How to set an integer value to one if a record exist in database C# Sql Query

getName_as_Rows is an array which contains some names.
I want to set an int value to 1 if record found in data base.
for(int i = 0; i<100; i++)
{
using (var command = new SqlCommand("select some column from some table where column = #Value", con1))
{
command.Parameters.AddWithValue("#Value", getName_as_Rows[i]);
con1.Open();
command.ExecuteNonQuery();
}
}
I am looking for:
bool recordexist;
if the above record exist then bool = 1 else 0 with in the loop.
If have to do some other stuff if the record exist.
To avoid making N queries to the database, something that could be very expensive in terms of processing, network and so worth, I suggest you to Join only once using a trick I learned. First you need a function in your database that splits a string into a table.

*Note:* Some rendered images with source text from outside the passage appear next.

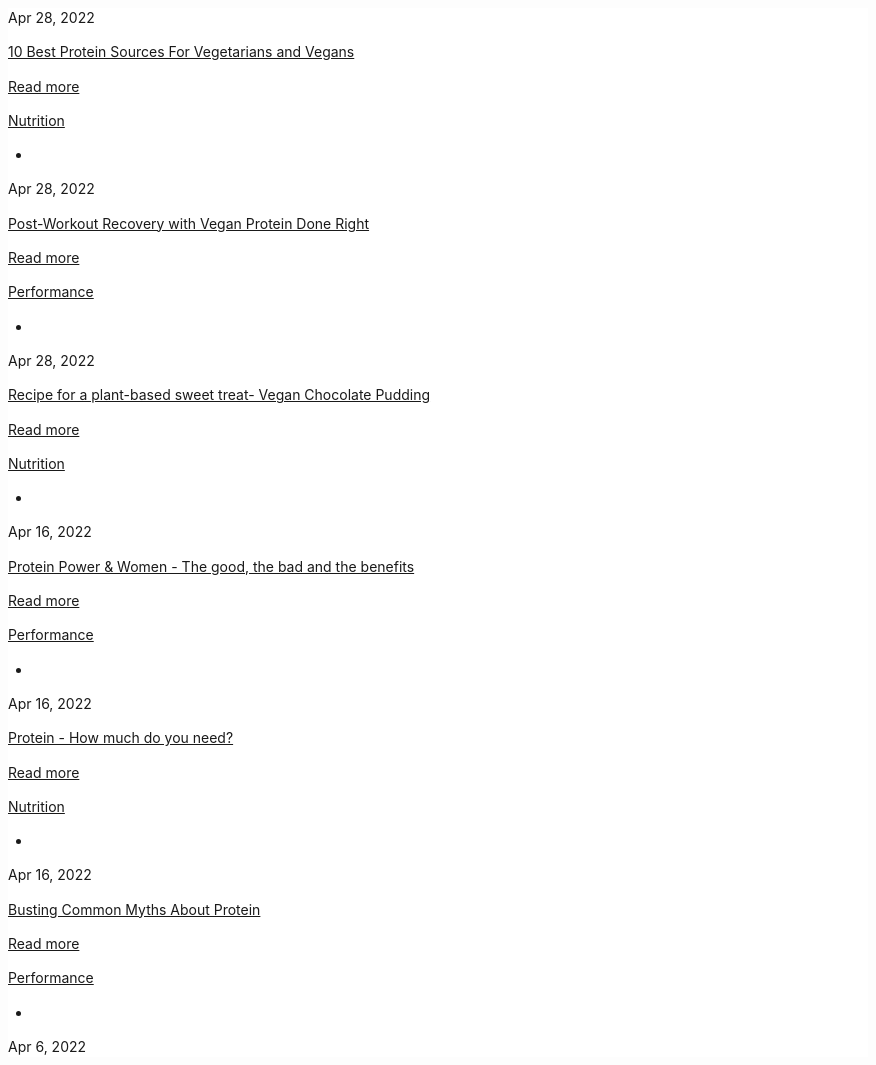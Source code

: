Apr 28, 2022

[10 Best Protein Sources For Vegetarians and Vegans](https://originnutrition.in/10-best-protein-sources-for-vegetarians-and-vegans/)

[Read more](https://originnutrition.in/10-best-protein-sources-for-vegetarians-and-vegans/)

[Nutrition](https://originnutrition.in/recipes/?category=nutrition#recipes)
- [](https://originnutrition.in/post-workout-recovery-with-vegan-protein-done-right/)

Apr 28, 2022

[Post-Workout Recovery with Vegan Protein Done Right](https://originnutrition.in/post-workout-recovery-with-vegan-protein-done-right/)

[Read more](https://originnutrition.in/post-workout-recovery-with-vegan-protein-done-right/)

[Performance](https://originnutrition.in/recipes/?category=performance#recipes)
- [](https://originnutrition.in/recipe-for-a-plant-based-sweet-treat-vegan-chocolate-pudding/)

Apr 28, 2022

[Recipe for a plant-based sweet treat- Vegan Chocolate Pudding](https://originnutrition.in/recipe-for-a-plant-based-sweet-treat-vegan-chocolate-pudding/)

[Read more](https://originnutrition.in/recipe-for-a-plant-based-sweet-treat-vegan-chocolate-pudding/)

[Nutrition](https://originnutrition.in/recipes/?category=nutrition#recipes)
- [](https://originnutrition.in/protein-power-women-the-good-the-bad-and-the-benefits/)

Apr 16, 2022

[Protein Power & Women - The good, the bad and the benefits](https://originnutrition.in/protein-power-women-the-good-the-bad-and-the-benefits/)

[Read more](https://originnutrition.in/protein-power-women-the-good-the-bad-and-the-benefits/)

[Performance](https://originnutrition.in/recipes/?category=performance#recipes)
- [](https://originnutrition.in/protein-how-much-do-you-need/)

Apr 16, 2022

[Protein - How much do you need?](https://originnutrition.in/protein-how-much-do-you-need/)

[Read more](https://originnutrition.in/protein-how-much-do-you-need/)

[Nutrition](https://originnutrition.in/recipes/?category=nutrition#recipes)
- [](https://originnutrition.in/busting-common-myths-about-protein/)

Apr 16, 2022

[Busting Common Myths About Protein](https://originnutrition.in/busting-common-myths-about-protein/)

[Read more](https://originnutrition.in/busting-common-myths-about-protein/)

[Performance](https://originnutrition.in/recipes/?category=performance#recipes)
- [](https://originnutrition.in/protein-for-vegetarian-and-vegan-athletes%ef%bf%bc/)

Apr 6, 2022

CREATE FUNCTION [DelimitedSplit8K]
--===== Define I/O parameters
(#pString VARCHAR(8000), #pDelimiter CHAR(1))
RETURNS TABLE WITH SCHEMABINDING AS
RETURN
--===== "Inline" CTE Driven "Tally Table" produces values from 0 up to 10,000...

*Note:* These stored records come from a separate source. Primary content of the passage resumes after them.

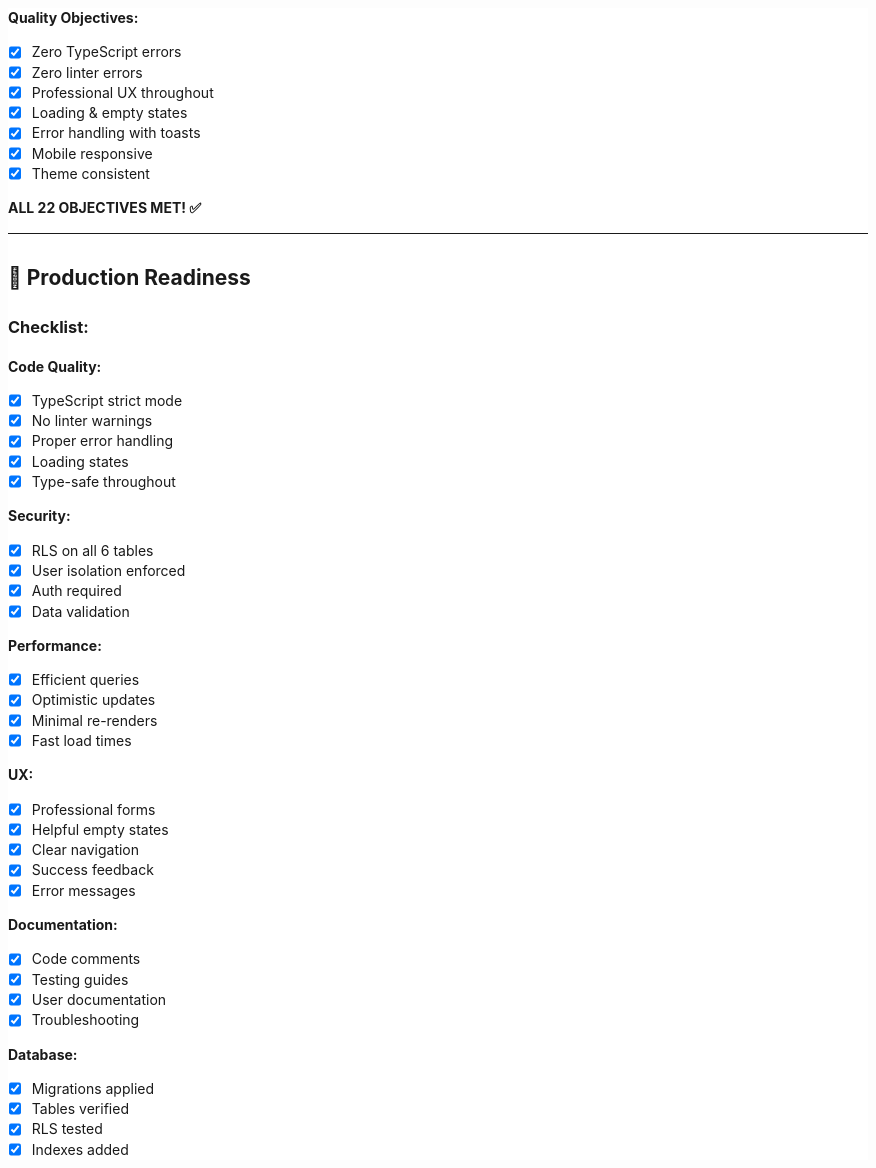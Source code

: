 **Quality Objectives:**
- [x] Zero TypeScript errors
- [x] Zero linter errors
- [x] Professional UX throughout
- [x] Loading & empty states
- [x] Error handling with toasts
- [x] Mobile responsive
- [x] Theme consistent

**ALL 22 OBJECTIVES MET! ✅**

---

## 🚀 **Production Readiness**

### **Checklist:**

**Code Quality:**
- [x] TypeScript strict mode
- [x] No linter warnings
- [x] Proper error handling
- [x] Loading states
- [x] Type-safe throughout

**Security:**
- [x] RLS on all 6 tables
- [x] User isolation enforced
- [x] Auth required
- [x] Data validation

**Performance:**
- [x] Efficient queries
- [x] Optimistic updates
- [x] Minimal re-renders
- [x] Fast load times

**UX:**
- [x] Professional forms
- [x] Helpful empty states
- [x] Clear navigation
- [x] Success feedback
- [x] Error messages

**Documentation:**
- [x] Code comments
- [x] Testing guides
- [x] User documentation
- [x] Troubleshooting

**Database:**
- [x] Migrations applied
- [x] Tables verified
- [x] RLS tested
- [x] Indexes added
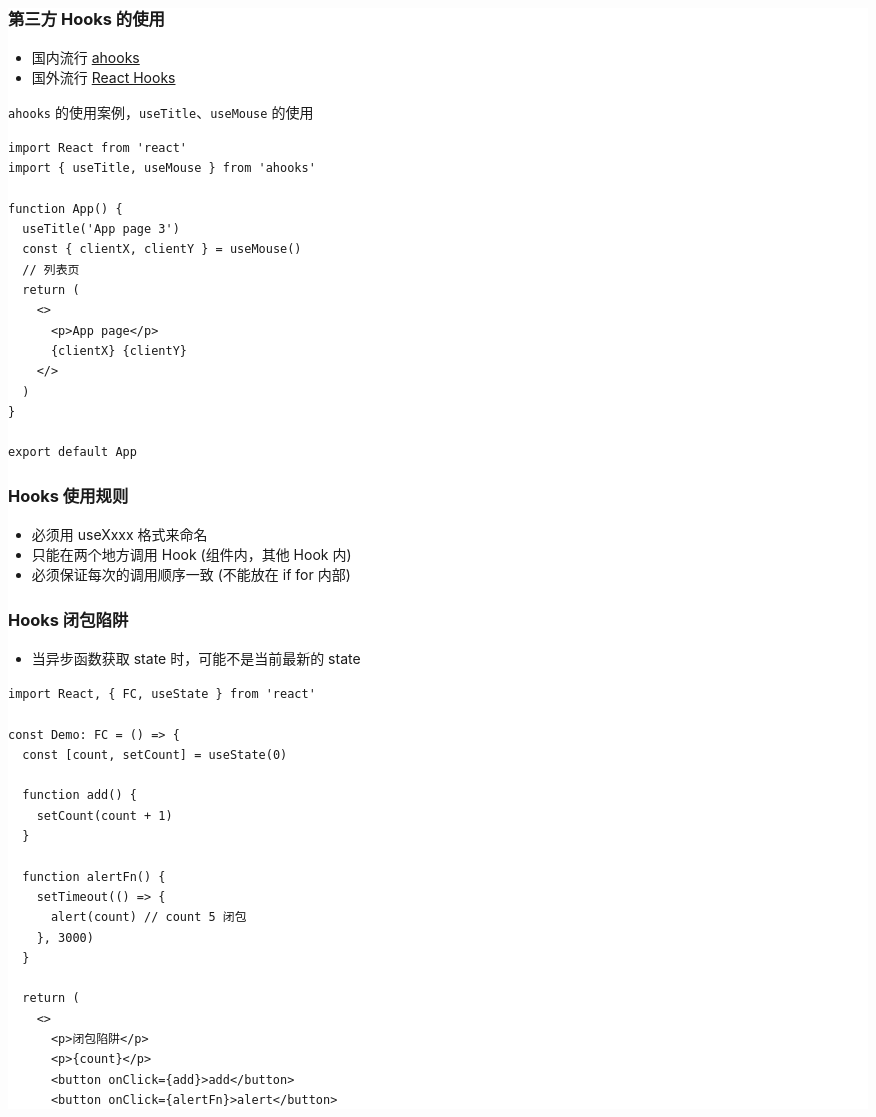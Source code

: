 

### 第三方 Hooks 的使用



- 国内流行 [ahooks](https://ahooks.gitee.io/zh-CN/guide)
- 国外流行 [React Hooks](https://github.com/streamich/react-use)



`ahooks` 的使用案例，`useTitle`、`useMouse` 的使用

```tsx
import React from 'react'
import { useTitle, useMouse } from 'ahooks'

function App() {
  useTitle('App page 3')
  const { clientX, clientY } = useMouse()
  // 列表页
  return (
    <>
      <p>App page</p>
      {clientX} {clientY}
    </>
  )
}

export default App
```



### Hooks 使用规则



- 必须用 useXxxx 格式来命名
- 只能在两个地方调用 Hook (组件内，其他 Hook 内)
- 必须保证每次的调用顺序一致 (不能放在 if for 内部)



### Hooks 闭包陷阱



- 当异步函数获取 state 时，可能不是当前最新的 state

```tsx
import React, { FC, useState } from 'react'

const Demo: FC = () => {
  const [count, setCount] = useState(0)

  function add() {
    setCount(count + 1)
  }

  function alertFn() {
    setTimeout(() => {
      alert(count) // count 5 闭包
    }, 3000)
  }

  return (
    <>
      <p>闭包陷阱</p>
      <p>{count}</p>
      <button onClick={add}>add</button>
      <button onClick={alertFn}>alert</button>
```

-- enough to cover VARCHAR(8000)
WITH E1(N) AS (
SELECT 1 UNION ALL SELECT 1 UNION ALL SELECT 1 UNION ALL
SELECT 1 UNION ALL SELECT 1 UNION ALL SELECT 1 UNION ALL
SELECT 1 UNION ALL SELECT 1 UNION ALL SELECT 1 UNION ALL SELECT 1
), --10E+1 or 10 rows
E2(N) AS (SELECT 1 FROM E1 a, E1 b), --10E+2 or 100 rows
E4(N) AS (SELECT 1 FROM E2 a, E2 b), --10E+4 or 10,000 rows max
cteTally(N) AS (--==== This provides the "zero base" and limits the number of rows right up front
-- for both a performance gain and prevention of accidental "overruns"
SELECT 0 UNION ALL
SELECT TOP (DATALENGTH(ISNULL(#pString,1))) ROW_NUMBER() OVER (ORDER BY (SELECT NULL)) FROM E4
),
cteStart(N1) AS (--==== This returns N+1 (starting position of each "element" just once for each delimiter)
SELECT t.N+1
FROM cteTally t
WHERE (SUBSTRING(#pString,t.N,1) = #pDelimiter OR t.N = 0)
)
--===== Do the actual split. The ISNULL/NULLIF combo handles the length for the final element when no delimiter is found.

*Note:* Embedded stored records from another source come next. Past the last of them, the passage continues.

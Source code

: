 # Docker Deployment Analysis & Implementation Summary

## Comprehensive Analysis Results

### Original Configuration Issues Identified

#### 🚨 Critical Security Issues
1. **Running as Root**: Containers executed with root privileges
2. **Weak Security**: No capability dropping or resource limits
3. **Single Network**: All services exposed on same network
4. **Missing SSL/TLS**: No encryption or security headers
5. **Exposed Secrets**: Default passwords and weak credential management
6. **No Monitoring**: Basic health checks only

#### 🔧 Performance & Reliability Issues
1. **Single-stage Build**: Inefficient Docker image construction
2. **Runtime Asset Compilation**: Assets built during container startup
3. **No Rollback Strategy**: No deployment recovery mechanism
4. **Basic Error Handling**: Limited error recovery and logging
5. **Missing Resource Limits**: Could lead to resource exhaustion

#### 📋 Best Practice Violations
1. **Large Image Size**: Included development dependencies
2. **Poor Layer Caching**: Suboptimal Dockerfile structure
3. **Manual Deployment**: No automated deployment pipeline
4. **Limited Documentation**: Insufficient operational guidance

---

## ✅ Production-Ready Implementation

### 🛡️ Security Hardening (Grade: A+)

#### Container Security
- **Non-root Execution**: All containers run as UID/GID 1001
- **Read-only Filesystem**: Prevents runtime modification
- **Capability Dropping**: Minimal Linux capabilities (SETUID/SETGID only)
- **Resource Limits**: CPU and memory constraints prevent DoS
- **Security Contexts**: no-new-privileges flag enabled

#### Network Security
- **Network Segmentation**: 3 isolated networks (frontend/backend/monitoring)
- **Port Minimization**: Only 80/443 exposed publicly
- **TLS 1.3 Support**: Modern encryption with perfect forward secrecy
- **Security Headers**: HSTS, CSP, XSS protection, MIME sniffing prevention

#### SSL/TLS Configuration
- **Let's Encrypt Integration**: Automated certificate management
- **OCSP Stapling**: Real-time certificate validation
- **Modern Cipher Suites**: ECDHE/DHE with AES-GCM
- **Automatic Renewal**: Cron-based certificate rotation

SELECT ItemNumber = ROW_NUMBER() OVER(ORDER BY s.N1),
Item = SUBSTRING(#pString,s.N1,ISNULL(NULLIF(CHARINDEX(#pDelimiter,#pString,s.N1),0)-s.N1,8000))
FROM cteStart s
GO
Second, concatenate your 100 variables into 1 string:
"Value1", "Value 2", "Value 3"....
In Sql Server you can just join the values with your table
SELECT somecolumn FROM sometable t
INNER JOIN [DelimitedSplit8K](#DelimitedString, ',') v ON v.Item = t.somecolumn
So you find 100 strings at a time with only 1 query.
Use var result = command.ExecuteScalar() and check if result != null
But a better option than to loop would be to say use a select statement like
SELECT COUNT(*) FROM TABLE WHERE COLUMNVAL >= 0 AND COLUMNVAL < 100,
and run ExecuteScalar on that, and if the value is > 0, then set your variable to 1.